梓の話し言葉だけでなく、地の文の梓の心情が関西弁なのもいいです。
原稿の依頼に来た編集者の扇谷梓を、作家の間宮照市は不愛想に突っぱねるけど梓にはあまり効いていなくて、
ちぐはぐなやりとりになっているのが面白いです。
障子をそーっと細く開けてこっそり見てみたいです。
梓は元々間宮の作品の愛読者で、一所懸命なあまり間宮に気に入られているのにも気づかない天然ぶり(笑)。
もちろん、そういうところが良いところなんです。
間宮のやきもち爆発がわかりにくくて、もう好きになっている梓が拒絶されてしまうのが可哀想でした。
間宮は大人げないですね。梓の前では、ひとりの男なのでしょうけれど。
心が通じた後の梓の素直さは大胆な方向にいってました。間宮は煽られっぱなしです。
間宮の愛撫は丁寧で熱心なので梓への愛情が感じられました。
好きな人と相性がいいって素晴らしいなと思いました。
「恋の初風」で出張ってくる、東京の出版社の編集者・暮林の飄々とした感じが面白かったです。
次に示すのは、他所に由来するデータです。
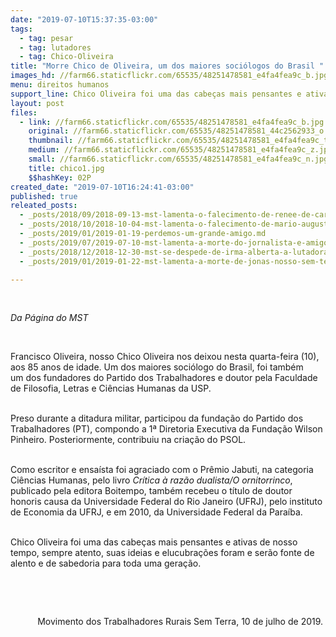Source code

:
 ```yaml
---
date: "2019-07-10T15:37:35-03:00"
tags:
  - tag: pesar
  - tag: lutadores
  - tag: Chico-Oliveira
title: "Morre Chico de Oliveira, um dos maiores sociólogos do Brasil "
images_hd: //farm66.staticflickr.com/65535/48251478581_e4fa4fea9c_b.jpg
menu: direitos humanos
support_line: Chico Oliveira foi uma das cabeças mais pensantes e ativas de nosso tempo
layout: post
files:
  - link: //farm66.staticflickr.com/65535/48251478581_e4fa4fea9c_b.jpg
    original: //farm66.staticflickr.com/65535/48251478581_44c2562933_o.jpg
    thumbnail: //farm66.staticflickr.com/65535/48251478581_e4fa4fea9c_t.jpg
    medium: //farm66.staticflickr.com/65535/48251478581_e4fa4fea9c_z.jpg
    small: //farm66.staticflickr.com/65535/48251478581_e4fa4fea9c_n.jpg
    title: chico1.jpg
    $$hashKey: 02P
created_date: "2019-07-10T16:24:41-03:00"
published: true
releated_posts:
  - _posts/2018/09/2018-09-13-mst-lamenta-o-falecimento-de-renee-de-carvalho.md
  - _posts/2018/10/2018-10-04-mst-lamenta-o-falecimento-de-mario-augusto-jakobskind.md
  - _posts/2019/01/2019-01-19-perdemos-um-grande-amigo.md
  - _posts/2019/07/2019-07-10-mst-lamenta-a-morte-do-jornalista-e-amigo-paulo-henrique-amorin.md
  - _posts/2018/12/2018-12-30-mst-se-despede-de-irma-alberta-a-lutadora-do-povo.md
  - _posts/2019/01/2019-01-22-mst-lamenta-a-morte-de-jonas-nosso-sem-terrinha.md

---
```

<p>&nbsp;</p>

<p><em>Da P&aacute;gina do MST&nbsp;</em></p>

<p>&nbsp;</p>

<p>Francisco Oliveira, nosso Chico&nbsp;Oliveira nos deixou nesta&nbsp;quarta-feira (10), aos 85 anos de idade.&nbsp;Um dos maiores&nbsp;soci&oacute;logo do Brasil, foi tamb&eacute;m um&nbsp;dos fundadores do Partido dos Trabalhadores e&nbsp;doutor pela Faculdade de Filosofia, Letras e Ci&ecirc;ncias Humanas da USP.</p>

<p><br />
Preso durante a ditadura militar, participou da funda&ccedil;&atilde;o do Partido dos Trabalhadores (PT), compondo a 1&ordf; Diretoria Executiva da Funda&ccedil;&atilde;o Wilson Pinheiro. Posteriormente, contribuiu na cria&ccedil;&atilde;o do PSOL.</p>

<p><br />
Como escritor e ensa&iacute;sta foi agraciado com o Pr&ecirc;mio Jabuti, na categoria Ci&ecirc;ncias Humanas, pelo livro&nbsp;<em>Cr&iacute;tica &agrave; raz&atilde;o dualista/O ornitorrinco</em>, publicado pela editora&nbsp;Boitempo, tamb&eacute;m&nbsp;recebeu o t&iacute;tulo de doutor honoris causa da Universidade Federal do Rio Janeiro (UFRJ), pelo instituto de Economia da UFRJ, e em 2010, da Universidade Federal da Para&iacute;ba.</p>

<p><br />
Chico Oliveira foi uma das cabe&ccedil;as mais pensantes e ativas de nosso tempo, sempre atento, suas ideias e elucubra&ccedil;&otilde;es foram&nbsp;e ser&atilde;o&nbsp;fonte de alento e de sabedoria para toda uma gera&ccedil;&atilde;o.</p>

<p>&nbsp;</p>

<p>&nbsp;</p>

<p style="text-align: right;">Movimento dos Trabalhadores Rurais Sem Terra, 10 de julho de 2019.&nbsp;</p>

<p style="text-align: right;">&nbsp;</p>

<p style="text-align: right;">&nbsp;</p>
暮林もまた原稿の依頼を間宮に断られ、編集者同士で話をしたいと梓に近づいてきます。
後に意外な展開が待っていましたが、暮林が二人の心のすれ違いを修復するので私は渋々許します。
この場面の挿絵がとても素敵で一番好きです。
間宮の生い立ちは随分と複雑でしたが、梓といるこれからはきっと楽しいと思います。
やきもち焼きな作家と素直で純粋な編集者の、面白くて甘々な話でした。
私も間宮先生のご本が読んでみたくなりました。